Meracik Strategi Digital Parenting, Tantangan Nyata Ortu di Era Internet yang Makin Maju
25 October 2024 |
08:22 WIB
Pada era digital yang kian maju, tantangan untuk melindungi anak-anak dari berbagai risiko online semakin mendesak. Survei UNICEF menunjukkan bahwa sebanyak 500.000 remaja menyatakan pernah mengalami eksploitasi seksual dan perlakuan salah lainnya di dunia maya.
Sementara di Indonesia, sebanyak 95 persen remaja usia 12-17 tahun menggunakan internet minimal 2 kali dalam sehari. Mirisnya, tak semua anak mampu terbuka tentang apa yang dialaminya kepada orang tuanya. Jika dibiarkan, hal ini bisa memengaruhi mental dan kognitif anak.

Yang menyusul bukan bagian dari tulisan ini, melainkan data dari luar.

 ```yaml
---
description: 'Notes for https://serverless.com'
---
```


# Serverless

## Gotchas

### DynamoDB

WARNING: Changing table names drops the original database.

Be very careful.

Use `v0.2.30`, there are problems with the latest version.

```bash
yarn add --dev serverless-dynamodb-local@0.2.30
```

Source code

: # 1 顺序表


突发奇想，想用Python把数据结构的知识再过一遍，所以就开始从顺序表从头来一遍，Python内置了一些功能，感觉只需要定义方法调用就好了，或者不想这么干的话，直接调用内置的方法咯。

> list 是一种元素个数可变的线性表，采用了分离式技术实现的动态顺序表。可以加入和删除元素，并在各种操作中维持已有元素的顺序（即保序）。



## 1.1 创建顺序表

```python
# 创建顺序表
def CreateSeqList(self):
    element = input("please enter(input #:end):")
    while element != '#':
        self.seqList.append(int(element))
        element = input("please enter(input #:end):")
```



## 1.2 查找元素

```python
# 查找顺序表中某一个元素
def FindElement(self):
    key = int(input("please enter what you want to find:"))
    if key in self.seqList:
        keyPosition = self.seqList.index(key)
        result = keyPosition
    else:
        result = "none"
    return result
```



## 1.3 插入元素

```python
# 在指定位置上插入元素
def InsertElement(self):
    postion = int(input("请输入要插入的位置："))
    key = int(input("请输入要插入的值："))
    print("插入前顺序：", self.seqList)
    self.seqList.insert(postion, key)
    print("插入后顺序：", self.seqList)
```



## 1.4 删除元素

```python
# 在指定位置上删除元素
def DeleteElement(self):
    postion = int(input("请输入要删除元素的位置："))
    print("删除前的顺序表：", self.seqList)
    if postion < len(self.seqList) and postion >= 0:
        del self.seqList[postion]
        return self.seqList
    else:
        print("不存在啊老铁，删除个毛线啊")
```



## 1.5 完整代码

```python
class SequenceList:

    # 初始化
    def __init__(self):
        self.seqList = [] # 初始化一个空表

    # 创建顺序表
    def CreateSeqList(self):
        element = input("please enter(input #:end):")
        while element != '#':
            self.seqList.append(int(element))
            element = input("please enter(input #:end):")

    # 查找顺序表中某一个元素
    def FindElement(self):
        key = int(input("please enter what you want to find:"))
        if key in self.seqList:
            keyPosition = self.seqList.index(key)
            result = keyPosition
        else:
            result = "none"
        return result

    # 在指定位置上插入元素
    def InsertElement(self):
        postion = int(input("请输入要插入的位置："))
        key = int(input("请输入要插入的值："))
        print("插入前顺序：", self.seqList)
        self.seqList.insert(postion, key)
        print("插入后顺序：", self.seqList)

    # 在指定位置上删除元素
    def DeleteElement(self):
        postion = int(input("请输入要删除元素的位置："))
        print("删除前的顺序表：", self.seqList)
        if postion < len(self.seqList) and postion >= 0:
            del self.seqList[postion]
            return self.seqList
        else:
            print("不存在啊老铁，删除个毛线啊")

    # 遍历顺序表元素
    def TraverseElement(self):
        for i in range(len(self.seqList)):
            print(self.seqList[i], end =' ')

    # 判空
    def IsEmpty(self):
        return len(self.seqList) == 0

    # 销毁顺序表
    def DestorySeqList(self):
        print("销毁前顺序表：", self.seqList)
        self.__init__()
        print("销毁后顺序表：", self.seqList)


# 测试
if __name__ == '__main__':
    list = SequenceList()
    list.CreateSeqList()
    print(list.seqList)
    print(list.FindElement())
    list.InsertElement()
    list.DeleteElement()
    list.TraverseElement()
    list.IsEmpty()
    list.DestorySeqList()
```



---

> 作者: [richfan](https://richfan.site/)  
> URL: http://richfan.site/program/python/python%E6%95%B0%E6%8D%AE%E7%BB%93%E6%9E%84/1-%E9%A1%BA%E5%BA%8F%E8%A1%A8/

Dunia nyata dan maya kerap dipisahkan. Padahal pada era digital yang kian terdisrupsi, dua aspek ini terus berkesinambungan dan saling berdampak. Bagaimana perilaku berkomentar di media sosial misalnya, hal ini dapat menimbulkan konsekuensi jangka panjang bagi reputasi pada masa depan anak di kemudian hari.
Tak ayal, tantangan bagi orang tua dalam menjaga anak-anak mereka menjadi pun makin kompleks. Istilah digital parenting pun mencuat, di mana orang tua mulai mengasuh anak dengan prinsip penggunaan teknologi dan internet yang lebih bertanggung jawab.
Baca juga: Bunda, Yuk Terapkan 4 Strategi Digital Parenting
Mom Influencer di TikTok, Halimah, memberikan pandangan yang tajam mengenai peran orang tua dalam mendampingi remaja di dunia maya. Dia mengatakan, usia remaja adalah masa yang penuh eksplorasi.
Mereka sudah bisa berpikir kritis, tapi belum tentu paham konsekuensinya, dan tidak mau dikekang. Betapa rumitnya memahami kebutuhan remaja, sementara orang tua terus dikejar untuk mampu beradaptasi dengan segala bentuk perubahan digital.
Halimah menekankan bahwa remaja memiliki kemampuan untuk berpikir kritis, tetapi juga perlu bimbingan untuk memahami dampak dari tindakan mereka. Menurutnya, cara terbaik yang dapat dilakukan ortu adalah memberikan ruang bagi anak untuk bereksplorasi dan belajar dari pengalaman, tetapi dengan batasan yang jelas guna menjaga mereka tetap aman.
Selain itu, pentingnya komunikasi yang terbuka antara orang tua dan anak dapat menciptakan lingkungan yang mendukung anak merasa nyaman untuk berbagi pengalaman mereka. "Ketika anak merasa tidak dikekang, mereka lebih cenderung terbuka tentang apa yang mereka lakukan di dunia maya," ujarnya.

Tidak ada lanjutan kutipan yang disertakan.